=== Begin Enclosure ===
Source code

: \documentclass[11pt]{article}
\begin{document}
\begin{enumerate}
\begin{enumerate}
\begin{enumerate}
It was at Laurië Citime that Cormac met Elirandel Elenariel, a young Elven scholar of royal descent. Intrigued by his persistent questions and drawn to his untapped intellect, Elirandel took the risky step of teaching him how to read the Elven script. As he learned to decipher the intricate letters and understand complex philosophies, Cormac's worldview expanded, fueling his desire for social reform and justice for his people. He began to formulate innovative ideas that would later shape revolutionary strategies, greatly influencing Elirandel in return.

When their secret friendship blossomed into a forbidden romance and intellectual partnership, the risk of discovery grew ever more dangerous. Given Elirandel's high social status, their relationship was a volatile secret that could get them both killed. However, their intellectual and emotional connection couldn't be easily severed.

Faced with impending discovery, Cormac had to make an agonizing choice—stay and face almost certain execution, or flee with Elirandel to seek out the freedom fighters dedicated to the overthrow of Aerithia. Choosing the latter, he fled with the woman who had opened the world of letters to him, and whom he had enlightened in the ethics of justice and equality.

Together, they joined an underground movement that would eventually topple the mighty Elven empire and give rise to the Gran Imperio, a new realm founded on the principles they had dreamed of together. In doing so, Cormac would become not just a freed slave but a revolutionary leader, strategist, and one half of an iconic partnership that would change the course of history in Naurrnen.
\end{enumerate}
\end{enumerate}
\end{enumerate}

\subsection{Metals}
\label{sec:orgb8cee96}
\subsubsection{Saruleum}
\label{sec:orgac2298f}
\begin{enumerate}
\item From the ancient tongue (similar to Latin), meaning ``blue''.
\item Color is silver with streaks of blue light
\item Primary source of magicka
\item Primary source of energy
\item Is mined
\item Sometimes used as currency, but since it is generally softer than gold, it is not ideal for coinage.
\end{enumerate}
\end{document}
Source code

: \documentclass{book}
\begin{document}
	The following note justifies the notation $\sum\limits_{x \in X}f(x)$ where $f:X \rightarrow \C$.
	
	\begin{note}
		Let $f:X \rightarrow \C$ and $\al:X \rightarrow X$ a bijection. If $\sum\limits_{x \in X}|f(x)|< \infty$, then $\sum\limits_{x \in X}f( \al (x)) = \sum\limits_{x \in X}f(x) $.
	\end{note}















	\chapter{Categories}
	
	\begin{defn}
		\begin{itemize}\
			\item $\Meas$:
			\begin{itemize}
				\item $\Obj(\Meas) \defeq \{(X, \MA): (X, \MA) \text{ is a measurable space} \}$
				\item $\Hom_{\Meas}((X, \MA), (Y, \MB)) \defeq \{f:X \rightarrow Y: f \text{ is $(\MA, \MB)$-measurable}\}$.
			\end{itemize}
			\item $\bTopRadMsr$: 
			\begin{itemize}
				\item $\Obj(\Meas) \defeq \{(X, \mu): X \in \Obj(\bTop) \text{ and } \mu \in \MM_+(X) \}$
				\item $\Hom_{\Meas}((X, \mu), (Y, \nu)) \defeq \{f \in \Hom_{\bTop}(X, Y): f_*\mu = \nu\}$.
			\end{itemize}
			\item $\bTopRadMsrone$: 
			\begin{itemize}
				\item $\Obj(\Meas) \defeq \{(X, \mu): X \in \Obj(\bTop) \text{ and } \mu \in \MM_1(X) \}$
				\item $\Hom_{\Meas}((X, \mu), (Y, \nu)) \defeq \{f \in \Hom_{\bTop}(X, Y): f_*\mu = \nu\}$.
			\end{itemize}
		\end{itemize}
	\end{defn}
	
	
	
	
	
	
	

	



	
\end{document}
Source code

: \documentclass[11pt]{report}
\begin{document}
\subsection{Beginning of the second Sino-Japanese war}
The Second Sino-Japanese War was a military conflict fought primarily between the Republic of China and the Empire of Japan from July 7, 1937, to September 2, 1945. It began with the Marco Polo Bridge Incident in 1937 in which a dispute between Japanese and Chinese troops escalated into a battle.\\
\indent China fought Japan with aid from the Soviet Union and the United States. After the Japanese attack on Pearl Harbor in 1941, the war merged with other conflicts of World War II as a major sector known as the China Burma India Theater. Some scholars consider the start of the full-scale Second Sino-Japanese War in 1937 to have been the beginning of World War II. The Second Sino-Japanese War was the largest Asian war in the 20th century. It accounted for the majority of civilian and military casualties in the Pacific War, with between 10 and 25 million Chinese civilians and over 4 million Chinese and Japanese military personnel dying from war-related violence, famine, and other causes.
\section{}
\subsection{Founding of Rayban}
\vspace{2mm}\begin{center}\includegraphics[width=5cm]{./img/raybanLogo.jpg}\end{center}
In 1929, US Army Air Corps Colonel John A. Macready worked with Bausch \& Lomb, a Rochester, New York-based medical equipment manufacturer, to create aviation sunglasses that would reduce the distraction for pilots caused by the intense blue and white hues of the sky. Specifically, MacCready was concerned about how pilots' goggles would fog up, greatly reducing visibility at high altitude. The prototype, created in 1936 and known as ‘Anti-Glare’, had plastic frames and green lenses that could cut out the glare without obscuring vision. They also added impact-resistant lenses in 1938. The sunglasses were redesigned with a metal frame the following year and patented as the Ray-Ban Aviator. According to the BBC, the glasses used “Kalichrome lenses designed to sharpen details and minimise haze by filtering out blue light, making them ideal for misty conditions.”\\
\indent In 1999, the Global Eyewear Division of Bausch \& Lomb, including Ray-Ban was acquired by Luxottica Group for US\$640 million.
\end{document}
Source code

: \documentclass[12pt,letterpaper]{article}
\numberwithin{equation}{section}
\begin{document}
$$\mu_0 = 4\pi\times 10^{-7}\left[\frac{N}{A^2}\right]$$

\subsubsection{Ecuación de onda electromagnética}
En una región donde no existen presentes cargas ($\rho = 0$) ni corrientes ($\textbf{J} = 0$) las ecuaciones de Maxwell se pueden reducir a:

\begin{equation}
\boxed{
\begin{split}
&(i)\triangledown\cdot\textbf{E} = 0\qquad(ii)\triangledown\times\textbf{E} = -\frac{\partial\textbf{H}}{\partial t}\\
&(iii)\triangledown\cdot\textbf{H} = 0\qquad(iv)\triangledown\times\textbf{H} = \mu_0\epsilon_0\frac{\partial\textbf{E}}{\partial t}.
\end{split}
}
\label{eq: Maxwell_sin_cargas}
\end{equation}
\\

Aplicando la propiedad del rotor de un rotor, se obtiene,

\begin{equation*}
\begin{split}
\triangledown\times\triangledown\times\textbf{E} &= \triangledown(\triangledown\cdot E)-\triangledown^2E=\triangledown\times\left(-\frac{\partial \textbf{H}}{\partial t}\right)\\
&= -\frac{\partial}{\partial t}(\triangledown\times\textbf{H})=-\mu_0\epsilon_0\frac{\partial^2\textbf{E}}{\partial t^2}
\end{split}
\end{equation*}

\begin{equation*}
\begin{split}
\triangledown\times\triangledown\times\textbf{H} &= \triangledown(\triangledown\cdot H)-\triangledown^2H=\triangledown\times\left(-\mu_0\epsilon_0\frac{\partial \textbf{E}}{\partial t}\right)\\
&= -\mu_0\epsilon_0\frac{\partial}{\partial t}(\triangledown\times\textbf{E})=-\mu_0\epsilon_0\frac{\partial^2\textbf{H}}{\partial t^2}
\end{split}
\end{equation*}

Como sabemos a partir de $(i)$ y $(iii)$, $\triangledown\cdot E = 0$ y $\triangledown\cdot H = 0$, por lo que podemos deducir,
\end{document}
=== End Enclosure ===
## Assignment
Word for word, give the entire listing again.

## Answer space
Source code

: \documentclass[11pt]{article}
\begin{document}
\begin{enumerate}
\begin{enumerate}
\begin{enumerate}
It was at Laurië Citime that Cormac met Elirandel Elenariel, a young Elven scholar of royal descent. Intrigued by his persistent questions and drawn to his untapped intellect, Elirandel took the risky step of teaching him how to read the Elven script. As he learned to decipher the intricate letters and understand complex philosophies, Cormac's worldview expanded, fueling his desire for social reform and justice for his people. He began to formulate innovative ideas that would later shape revolutionary strategies, greatly influencing Elirandel in return.

When their secret friendship blossomed into a forbidden romance and intellectual partnership, the risk of discovery grew ever more dangerous. Given Elirandel's high social status, their relationship was a volatile secret that could get them both killed. However, their intellectual and emotional connection couldn't be easily severed.

Faced with impending discovery, Cormac had to make an agonizing choice—stay and face almost certain execution, or flee with Elirandel to seek out the freedom fighters dedicated to the overthrow of Aerithia. Choosing the latter, he fled with the woman who had opened the world of letters to him, and whom he had enlightened in the ethics of justice and equality.

Together, they joined an underground movement that would eventually topple the mighty Elven empire and give rise to the Gran Imperio, a new realm founded on the principles they had dreamed of together. In doing so, Cormac would become not just a freed slave but a revolutionary leader, strategist, and one half of an iconic partnership that would change the course of history in Naurrnen.
\end{enumerate}
\end{enumerate}
\end{enumerate}

\subsection{Metals}
\label{sec:orgb8cee96}
\subsubsection{Saruleum}
\label{sec:orgac2298f}
\begin{enumerate}
\item From the ancient tongue (similar to Latin), meaning ``blue''.
\item Color is silver with streaks of blue light
\item Primary source of magicka
\item Primary source of energy
\item Is mined
\item Sometimes used as currency, but since it is generally softer than gold, it is not ideal for coinage.
\end{enumerate}
\end{document}
Source code

: \documentclass{book}
\begin{document}
	The following note justifies the notation $\sum\limits_{x \in X}f(x)$ where $f:X \rightarrow \C$.
	
	\begin{note}
		Let $f:X \rightarrow \C$ and $\al:X \rightarrow X$ a bijection. If $\sum\limits_{x \in X}|f(x)|< \infty$, then $\sum\limits_{x \in X}f( \al (x)) = \sum\limits_{x \in X}f(x) $.
	\end{note}















	\chapter{Categories}
	
	\begin{defn}
		\begin{itemize}\
			\item $\Meas$:
			\begin{itemize}
				\item $\Obj(\Meas) \defeq \{(X, \MA): (X, \MA) \text{ is a measurable space} \}$
				\item $\Hom_{\Meas}((X, \MA), (Y, \MB)) \defeq \{f:X \rightarrow Y: f \text{ is $(\MA, \MB)$-measurable}\}$.
			\end{itemize}
			\item $\bTopRadMsr$: 
			\begin{itemize}
				\item $\Obj(\Meas) \defeq \{(X, \mu): X \in \Obj(\bTop) \text{ and } \mu \in \MM_+(X) \}$
				\item $\Hom_{\Meas}((X, \mu), (Y, \nu)) \defeq \{f \in \Hom_{\bTop}(X, Y): f_*\mu = \nu\}$.
			\end{itemize}
			\item $\bTopRadMsrone$: 
			\begin{itemize}
				\item $\Obj(\Meas) \defeq \{(X, \mu): X \in \Obj(\bTop) \text{ and } \mu \in \MM_1(X) \}$
				\item $\Hom_{\Meas}((X, \mu), (Y, \nu)) \defeq \{f \in \Hom_{\bTop}(X, Y): f_*\mu = \nu\}$.
			\end{itemize}
		\end{itemize}
	\end{defn}
	
	
	
	
	
	
	

	



	
\end{document}
Source code

: \documentclass[11pt]{report}
\begin{document}
\subsection{Beginning of the second Sino-Japanese war}
The Second Sino-Japanese War was a military conflict fought primarily between the Republic of China and the Empire of Japan from July 7, 1937, to September 2, 1945. It began with the Marco Polo Bridge Incident in 1937 in which a dispute between Japanese and Chinese troops escalated into a battle.\\
\indent China fought Japan with aid from the Soviet Union and the United States. After the Japanese attack on Pearl Harbor in 1941, the war merged with other conflicts of World War II as a major sector known as the China Burma India Theater. Some scholars consider the start of the full-scale Second Sino-Japanese War in 1937 to have been the beginning of World War II. The Second Sino-Japanese War was the largest Asian war in the 20th century. It accounted for the majority of civilian and military casualties in the Pacific War, with between 10 and 25 million Chinese civilians and over 4 million Chinese and Japanese military personnel dying from war-related violence, famine, and other causes.
\section{}
\subsection{Founding of Rayban}
\vspace{2mm}\begin{center}\includegraphics[width=5cm]{./img/raybanLogo.jpg}\end{center}
In 1929, US Army Air Corps Colonel John A. Macready worked with Bausch \& Lomb, a Rochester, New York-based medical equipment manufacturer, to create aviation sunglasses that would reduce the distraction for pilots caused by the intense blue and white hues of the sky. Specifically, MacCready was concerned about how pilots' goggles would fog up, greatly reducing visibility at high altitude. The prototype, created in 1936 and known as ‘Anti-Glare’, had plastic frames and green lenses that could cut out the glare without obscuring vision. They also added impact-resistant lenses in 1938. The sunglasses were redesigned with a metal frame the following year and patented as the Ray-Ban Aviator. According to the BBC, the glasses used “Kalichrome lenses designed to sharpen details and minimise haze by filtering out blue light, making them ideal for misty conditions.”\\
\indent In 1999, the Global Eyewear Division of Bausch \& Lomb, including Ray-Ban was acquired by Luxottica Group for US\$640 million.
\end{document}
Source code

: \documentclass[12pt,letterpaper]{article}
\numberwithin{equation}{section}
\begin{document}
$$\mu_0 = 4\pi\times 10^{-7}\left[\frac{N}{A^2}\right]$$

\subsubsection{Ecuación de onda electromagnética}
En una región donde no existen presentes cargas ($\rho = 0$) ni corrientes ($\textbf{J} = 0$) las ecuaciones de Maxwell se pueden reducir a:

\begin{equation}
\boxed{
\begin{split}
&(i)\triangledown\cdot\textbf{E} = 0\qquad(ii)\triangledown\times\textbf{E} = -\frac{\partial\textbf{H}}{\partial t}\\
&(iii)\triangledown\cdot\textbf{H} = 0\qquad(iv)\triangledown\times\textbf{H} = \mu_0\epsilon_0\frac{\partial\textbf{E}}{\partial t}.
\end{split}
}
\label{eq: Maxwell_sin_cargas}
\end{equation}
\\

Aplicando la propiedad del rotor de un rotor, se obtiene,

\begin{equation*}
\begin{split}
\triangledown\times\triangledown\times\textbf{E} &= \triangledown(\triangledown\cdot E)-\triangledown^2E=\triangledown\times\left(-\frac{\partial \textbf{H}}{\partial t}\right)\\
&= -\frac{\partial}{\partial t}(\triangledown\times\textbf{H})=-\mu_0\epsilon_0\frac{\partial^2\textbf{E}}{\partial t^2}
\end{split}
\end{equation*}

\begin{equation*}
\begin{split}
\triangledown\times\triangledown\times\textbf{H} &= \triangledown(\triangledown\cdot H)-\triangledown^2H=\triangledown\times\left(-\mu_0\epsilon_0\frac{\partial \textbf{E}}{\partial t}\right)\\
&= -\mu_0\epsilon_0\frac{\partial}{\partial t}(\triangledown\times\textbf{E})=-\mu_0\epsilon_0\frac{\partial^2\textbf{H}}{\partial t^2}
\end{split}
\end{equation*}

Como sabemos a partir de $(i)$ y $(iii)$, $\triangledown\cdot E = 0$ y $\triangledown\cdot H = 0$, por lo que podemos deducir,
\end{document}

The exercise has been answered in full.